Dans le département de l’Ouest, les enlèvements ont diminué dans certaines régions, mais ont augmenté dans d’autres parties de la ville, notamment dans les communes de Tabarre et de Pétion-Ville. Les enlèvements de personnes voyageant vers les départements du sud ont également augmenté, avec des gangs ciblant des bateaux transportant des passagers pour éviter les points de contrôle terrestres.
Au cours de la période considérée, au
moins 80 personnes ont ainsi été enlevées alors qu’elles voyaient dans de petites embarcations.

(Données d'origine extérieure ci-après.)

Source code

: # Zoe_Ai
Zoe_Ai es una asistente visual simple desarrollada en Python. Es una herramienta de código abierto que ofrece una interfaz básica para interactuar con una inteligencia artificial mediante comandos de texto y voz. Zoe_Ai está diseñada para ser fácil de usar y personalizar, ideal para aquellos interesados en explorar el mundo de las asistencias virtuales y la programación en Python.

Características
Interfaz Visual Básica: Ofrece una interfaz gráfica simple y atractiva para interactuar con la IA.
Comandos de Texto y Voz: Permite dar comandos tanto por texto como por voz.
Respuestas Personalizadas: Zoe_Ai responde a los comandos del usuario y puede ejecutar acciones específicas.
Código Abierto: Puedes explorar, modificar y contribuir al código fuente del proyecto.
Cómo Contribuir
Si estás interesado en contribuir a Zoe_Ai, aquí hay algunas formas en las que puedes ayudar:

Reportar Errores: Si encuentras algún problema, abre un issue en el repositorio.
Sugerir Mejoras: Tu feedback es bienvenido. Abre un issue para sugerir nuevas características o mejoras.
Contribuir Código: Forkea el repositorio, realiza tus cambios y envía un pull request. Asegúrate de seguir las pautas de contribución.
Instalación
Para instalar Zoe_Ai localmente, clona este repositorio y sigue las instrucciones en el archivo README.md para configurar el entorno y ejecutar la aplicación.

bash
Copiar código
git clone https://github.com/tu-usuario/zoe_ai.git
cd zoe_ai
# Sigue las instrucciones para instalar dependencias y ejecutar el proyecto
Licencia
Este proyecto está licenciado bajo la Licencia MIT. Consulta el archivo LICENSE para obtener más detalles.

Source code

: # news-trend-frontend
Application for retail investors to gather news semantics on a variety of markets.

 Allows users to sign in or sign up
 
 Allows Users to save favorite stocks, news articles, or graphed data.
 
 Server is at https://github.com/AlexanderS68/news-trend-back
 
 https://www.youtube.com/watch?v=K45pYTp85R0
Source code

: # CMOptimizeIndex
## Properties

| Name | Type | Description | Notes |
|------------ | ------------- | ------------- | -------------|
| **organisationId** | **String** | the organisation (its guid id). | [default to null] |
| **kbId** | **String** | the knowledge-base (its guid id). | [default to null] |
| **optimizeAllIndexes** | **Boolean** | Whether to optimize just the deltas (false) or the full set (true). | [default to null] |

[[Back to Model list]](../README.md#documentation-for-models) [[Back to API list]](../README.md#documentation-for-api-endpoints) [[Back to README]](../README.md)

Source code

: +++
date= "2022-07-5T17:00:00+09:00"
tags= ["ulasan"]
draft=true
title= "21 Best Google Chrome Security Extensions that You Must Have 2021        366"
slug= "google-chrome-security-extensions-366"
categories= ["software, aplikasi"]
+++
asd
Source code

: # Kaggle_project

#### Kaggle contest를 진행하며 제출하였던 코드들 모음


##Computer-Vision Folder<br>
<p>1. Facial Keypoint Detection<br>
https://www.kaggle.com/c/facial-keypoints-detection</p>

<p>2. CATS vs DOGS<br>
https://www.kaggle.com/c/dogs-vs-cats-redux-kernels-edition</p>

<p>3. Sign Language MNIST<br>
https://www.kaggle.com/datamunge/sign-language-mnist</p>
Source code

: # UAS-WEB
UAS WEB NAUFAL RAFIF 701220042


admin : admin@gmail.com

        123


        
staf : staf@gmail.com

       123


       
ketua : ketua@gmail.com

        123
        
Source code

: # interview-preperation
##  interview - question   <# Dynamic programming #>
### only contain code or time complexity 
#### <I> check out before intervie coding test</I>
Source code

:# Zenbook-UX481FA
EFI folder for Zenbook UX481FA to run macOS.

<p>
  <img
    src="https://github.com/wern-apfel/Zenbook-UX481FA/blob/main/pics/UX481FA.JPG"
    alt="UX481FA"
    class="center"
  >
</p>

Les violences sexuelles demeurent une caractéristique saillante de la violence des gangs dans la zone métropolitaine de Port-au-Prince. À Cité Soleil, des femmes et des jeunes filles, qui empruntaient la route de drouillard, seule route disponible pour sortir de Brooklyn, ont été interceptées par des gangs de « quartiers rivaux » et soumises à des viols collectifs. Certaines d’entre elles ont été tuées après avoir été agressées sexuellement.
Dans le centre de Port-au-Prince, des gangs ont pénétré dans des sites pour
personnes déplacées et ont violé des personnes qui s’y étaient réfugiées.
Par exemple, le 29 mars, des membres du gang Village de Dieu sont entrés dans le Gymnase Vincent, un site improvisé pour les personnes déplacées, ont enlevé deux filles, âgées de 3 et 12 ans, et les ont violées collectivement dans une zone voisine, avant de les abandonner. 6 Entre octobre et décembre 2023, au moins 693 personnes ont été enlevées par des gangs. Des violences sexuelles ont aussi été documentées dans la prison de Jacmel (département du Sud-Est).
Dans la nuit du 4 au 5 mars, des détenus
masculins se sont introduits dans le quartier des femmes de la prison et ont violé plusieurs d’entre elles. Plusieurs précédents similaires se seraient déjà produits dans cette enceinte. Vingt des auteurs présumés ont été transférés à la prison de Petit Goâve (département de l’Ouest), tandis que les femmes ont été transférées dans les cellules du commissariat de Jacmel pour assurer leur sécurité. Si les victimes ont reçu des kits sanitaires, elles n’ont pas eu accès aux services de santé.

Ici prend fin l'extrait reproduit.